Twitter announced Friday that it would be the latest social media platform to intervene in searches for information related to vaccines. Now if you search for keywords associated with vaccines, a prompt appears that directs you to vaccines.gov—a resource from the U.S. Department of Health and Human Services. Twitter said it also won’t auto-suggest search terms that “are likely to direct individuals to non-credible commentary and information about vaccines.”
The move happened in the midst of a measles outbreak and a recent whooping cough outbreak in the US—and the rise of non-medical “philosophical-belief” vaccine exemptions in 12 of the 18 states that allow for such things, per a 2018 study in PLOS Medicine. When vaccination rates go down, infection numbers tend to climb back up. Experts say Twitter’s change is a step in the right direction, but it’s unclear if it will have a real impact on curbing anti-vaccine sentiment.

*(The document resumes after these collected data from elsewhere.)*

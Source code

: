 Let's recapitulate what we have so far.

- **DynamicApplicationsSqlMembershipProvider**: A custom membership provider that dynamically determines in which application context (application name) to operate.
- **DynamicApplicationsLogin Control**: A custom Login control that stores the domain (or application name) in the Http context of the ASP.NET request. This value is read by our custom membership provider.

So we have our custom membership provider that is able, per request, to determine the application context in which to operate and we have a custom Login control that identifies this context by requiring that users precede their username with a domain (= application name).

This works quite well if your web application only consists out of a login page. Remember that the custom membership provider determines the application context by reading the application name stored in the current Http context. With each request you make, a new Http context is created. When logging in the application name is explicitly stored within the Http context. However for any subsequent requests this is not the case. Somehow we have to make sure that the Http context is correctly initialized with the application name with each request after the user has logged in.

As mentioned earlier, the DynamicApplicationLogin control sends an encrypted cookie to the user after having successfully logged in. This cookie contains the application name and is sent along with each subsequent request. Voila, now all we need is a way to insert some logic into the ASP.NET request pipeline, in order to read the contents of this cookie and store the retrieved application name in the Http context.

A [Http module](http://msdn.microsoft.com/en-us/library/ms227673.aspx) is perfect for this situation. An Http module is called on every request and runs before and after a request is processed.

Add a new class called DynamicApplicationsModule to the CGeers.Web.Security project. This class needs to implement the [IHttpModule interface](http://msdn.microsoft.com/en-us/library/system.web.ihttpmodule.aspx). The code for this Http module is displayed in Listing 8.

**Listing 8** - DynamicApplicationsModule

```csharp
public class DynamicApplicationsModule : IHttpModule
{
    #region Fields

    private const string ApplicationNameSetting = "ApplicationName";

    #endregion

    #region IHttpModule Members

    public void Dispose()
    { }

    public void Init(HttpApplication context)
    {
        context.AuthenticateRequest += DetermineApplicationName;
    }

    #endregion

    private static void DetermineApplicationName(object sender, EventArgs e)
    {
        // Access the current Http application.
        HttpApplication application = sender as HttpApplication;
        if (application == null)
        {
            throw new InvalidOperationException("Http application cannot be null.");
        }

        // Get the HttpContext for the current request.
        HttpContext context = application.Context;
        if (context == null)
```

The internet, of course, plays a prominent role in the spread of inaccurate information. A study from 2010 found that looking at vaccine-critical websites for just 5 to 10 minutes increased the perception of the risk of vaccines, and made the perceived risk of not getting vaccinated decrease. Even months later, exposure to anti-vax information informed opinions about vaccines, and led parents to give their children fewer vaccines than recommended.
“The problem with digital misinformation is that it spreads in a different manner than other, more traditional pathways,” said Jeanine Guidry, an assistant professor at Virginia Commonwealth University who studies the use of social media and mobile technology in health, risk, and crisis communication. “As social media users, we all have the tools to not just consume information, but also create, modify, and share it. Misinformation about vaccines is nothing new, not even on social media, but it’s harder to control because it can exist in so many places.”
Twitter’s search prompt follows similar recent actions by Pinterest, Facebook, and Youtube. As of the end of last year, if you tried to search for “vaccine” or “vaccine danger” on Pinterest, nothing would show up. “Right now, blocking results in search is a temporary solution to prevent people from encountering harmful misinformation,” Jamie Favazza, a spokeswoman for Pinterest, told the New York Times.
Youtube made changes to its algorithm so that videos with accurate information get preference when people search for vaccines. They also stopped letting anti-vaccine videos show advertisements, thereby demonetizing those videos.
On March 7, Facebook released a statement saying they too would tackle vaccine misinformation by not recommending groups or Pages that spread anti-vax info, not predicting them in the search bar, rejecting anti-vax ads, and not allowing to Pages with vaccine misinformation to fundraise on Facebook.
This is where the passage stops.